From the line with "Enter a text" through the line with "## Why Choose Mubert for Your Next Project?", inclusive, return each line of the data below exactly and leave the rest out.

BEGIN RECORDED INFORMATION

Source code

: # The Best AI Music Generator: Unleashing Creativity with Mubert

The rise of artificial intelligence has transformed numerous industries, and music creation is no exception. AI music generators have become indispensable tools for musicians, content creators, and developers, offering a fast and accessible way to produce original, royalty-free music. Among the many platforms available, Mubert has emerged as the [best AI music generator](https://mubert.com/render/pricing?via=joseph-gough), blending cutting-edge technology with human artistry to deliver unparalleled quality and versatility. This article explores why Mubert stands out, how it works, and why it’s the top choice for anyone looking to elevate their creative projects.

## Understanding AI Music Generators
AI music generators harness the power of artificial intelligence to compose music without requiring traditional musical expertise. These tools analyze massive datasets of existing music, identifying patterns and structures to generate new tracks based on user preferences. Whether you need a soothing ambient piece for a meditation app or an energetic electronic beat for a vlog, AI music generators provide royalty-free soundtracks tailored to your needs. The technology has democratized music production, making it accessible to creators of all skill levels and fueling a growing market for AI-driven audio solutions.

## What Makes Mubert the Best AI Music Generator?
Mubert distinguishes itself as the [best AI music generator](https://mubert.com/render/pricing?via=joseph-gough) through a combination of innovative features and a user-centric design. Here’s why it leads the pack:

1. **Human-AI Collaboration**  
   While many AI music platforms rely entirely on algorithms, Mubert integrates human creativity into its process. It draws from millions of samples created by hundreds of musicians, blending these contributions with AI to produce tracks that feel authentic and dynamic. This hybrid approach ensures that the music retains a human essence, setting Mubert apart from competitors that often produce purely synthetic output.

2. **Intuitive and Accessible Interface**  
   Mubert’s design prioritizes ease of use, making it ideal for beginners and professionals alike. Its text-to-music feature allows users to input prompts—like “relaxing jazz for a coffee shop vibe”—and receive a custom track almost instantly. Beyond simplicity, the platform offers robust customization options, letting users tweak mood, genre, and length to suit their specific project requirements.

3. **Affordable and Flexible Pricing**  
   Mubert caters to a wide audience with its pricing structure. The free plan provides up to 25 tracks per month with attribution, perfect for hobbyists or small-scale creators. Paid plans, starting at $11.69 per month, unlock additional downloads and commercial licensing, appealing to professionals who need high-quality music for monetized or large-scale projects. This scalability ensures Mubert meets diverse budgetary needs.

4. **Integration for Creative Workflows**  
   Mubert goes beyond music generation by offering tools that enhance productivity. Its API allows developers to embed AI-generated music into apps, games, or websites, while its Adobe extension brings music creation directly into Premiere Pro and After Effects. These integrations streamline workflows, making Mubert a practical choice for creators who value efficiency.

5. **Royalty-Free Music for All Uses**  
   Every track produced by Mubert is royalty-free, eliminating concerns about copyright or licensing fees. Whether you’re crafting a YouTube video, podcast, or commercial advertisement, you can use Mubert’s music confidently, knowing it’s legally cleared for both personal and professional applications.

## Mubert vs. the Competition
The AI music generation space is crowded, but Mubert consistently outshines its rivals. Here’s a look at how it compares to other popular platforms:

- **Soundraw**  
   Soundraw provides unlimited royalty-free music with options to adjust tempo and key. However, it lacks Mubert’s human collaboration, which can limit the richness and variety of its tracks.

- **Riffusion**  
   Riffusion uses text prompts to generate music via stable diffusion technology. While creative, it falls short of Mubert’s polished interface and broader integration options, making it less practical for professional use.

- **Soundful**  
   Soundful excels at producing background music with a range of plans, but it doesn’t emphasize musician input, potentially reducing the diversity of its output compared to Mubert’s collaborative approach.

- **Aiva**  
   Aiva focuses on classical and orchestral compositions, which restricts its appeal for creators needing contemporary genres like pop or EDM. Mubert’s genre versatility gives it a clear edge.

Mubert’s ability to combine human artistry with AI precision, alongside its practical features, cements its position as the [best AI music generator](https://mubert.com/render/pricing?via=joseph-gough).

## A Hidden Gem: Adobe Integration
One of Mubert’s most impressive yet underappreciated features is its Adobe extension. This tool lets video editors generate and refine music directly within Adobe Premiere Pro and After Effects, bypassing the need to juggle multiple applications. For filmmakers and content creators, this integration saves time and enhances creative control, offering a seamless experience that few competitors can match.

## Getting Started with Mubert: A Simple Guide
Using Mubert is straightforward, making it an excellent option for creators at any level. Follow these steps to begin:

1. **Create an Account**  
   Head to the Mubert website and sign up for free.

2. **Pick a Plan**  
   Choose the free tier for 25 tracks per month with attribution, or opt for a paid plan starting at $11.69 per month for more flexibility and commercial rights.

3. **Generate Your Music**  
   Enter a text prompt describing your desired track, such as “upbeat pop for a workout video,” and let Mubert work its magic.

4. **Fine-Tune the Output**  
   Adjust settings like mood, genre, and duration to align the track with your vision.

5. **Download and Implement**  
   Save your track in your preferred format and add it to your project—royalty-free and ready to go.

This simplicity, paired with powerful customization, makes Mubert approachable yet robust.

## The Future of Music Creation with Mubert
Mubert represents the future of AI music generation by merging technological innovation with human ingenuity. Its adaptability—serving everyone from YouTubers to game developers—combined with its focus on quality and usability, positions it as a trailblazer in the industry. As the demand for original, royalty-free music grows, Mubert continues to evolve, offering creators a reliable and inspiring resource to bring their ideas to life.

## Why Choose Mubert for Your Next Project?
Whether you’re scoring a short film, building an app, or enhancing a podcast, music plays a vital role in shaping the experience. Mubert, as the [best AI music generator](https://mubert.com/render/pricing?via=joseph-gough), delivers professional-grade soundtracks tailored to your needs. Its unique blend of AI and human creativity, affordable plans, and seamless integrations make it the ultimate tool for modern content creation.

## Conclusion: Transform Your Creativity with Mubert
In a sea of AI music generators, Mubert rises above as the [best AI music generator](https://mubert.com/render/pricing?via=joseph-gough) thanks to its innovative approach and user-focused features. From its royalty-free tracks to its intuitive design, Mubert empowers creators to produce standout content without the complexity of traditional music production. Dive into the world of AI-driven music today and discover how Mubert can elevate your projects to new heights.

END RECORDED INFORMATION
BEGIN RECORDED INFORMATION

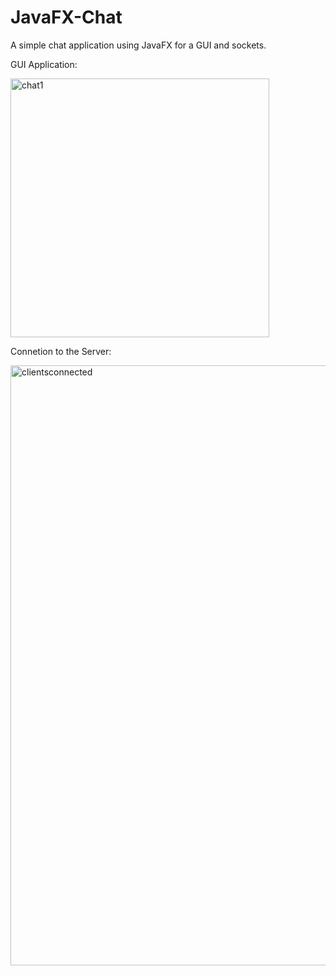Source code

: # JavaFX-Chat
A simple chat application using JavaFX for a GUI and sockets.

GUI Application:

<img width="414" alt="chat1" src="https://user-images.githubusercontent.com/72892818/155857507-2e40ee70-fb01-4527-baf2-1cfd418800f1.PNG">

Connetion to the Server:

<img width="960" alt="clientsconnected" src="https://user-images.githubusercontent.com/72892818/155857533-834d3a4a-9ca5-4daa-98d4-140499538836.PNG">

END RECORDED INFORMATION

> **SOLUTION**
   Enter a text prompt describing your desired track, such as “upbeat pop for a workout video,” and let Mubert work its magic.

4. **Fine-Tune the Output**  
   Adjust settings like mood, genre, and duration to align the track with your vision.

5. **Download and Implement**  
   Save your track in your preferred format and add it to your project—royalty-free and ready to go.

This simplicity, paired with powerful customization, makes Mubert approachable yet robust.

## The Future of Music Creation with Mubert
Mubert represents the future of AI music generation by merging technological innovation with human ingenuity. Its adaptability—serving everyone from YouTubers to game developers—combined with its focus on quality and usability, positions it as a trailblazer in the industry. As the demand for original, royalty-free music grows, Mubert continues to evolve, offering creators a reliable and inspiring resource to bring their ideas to life.

## Why Choose Mubert for Your Next Project?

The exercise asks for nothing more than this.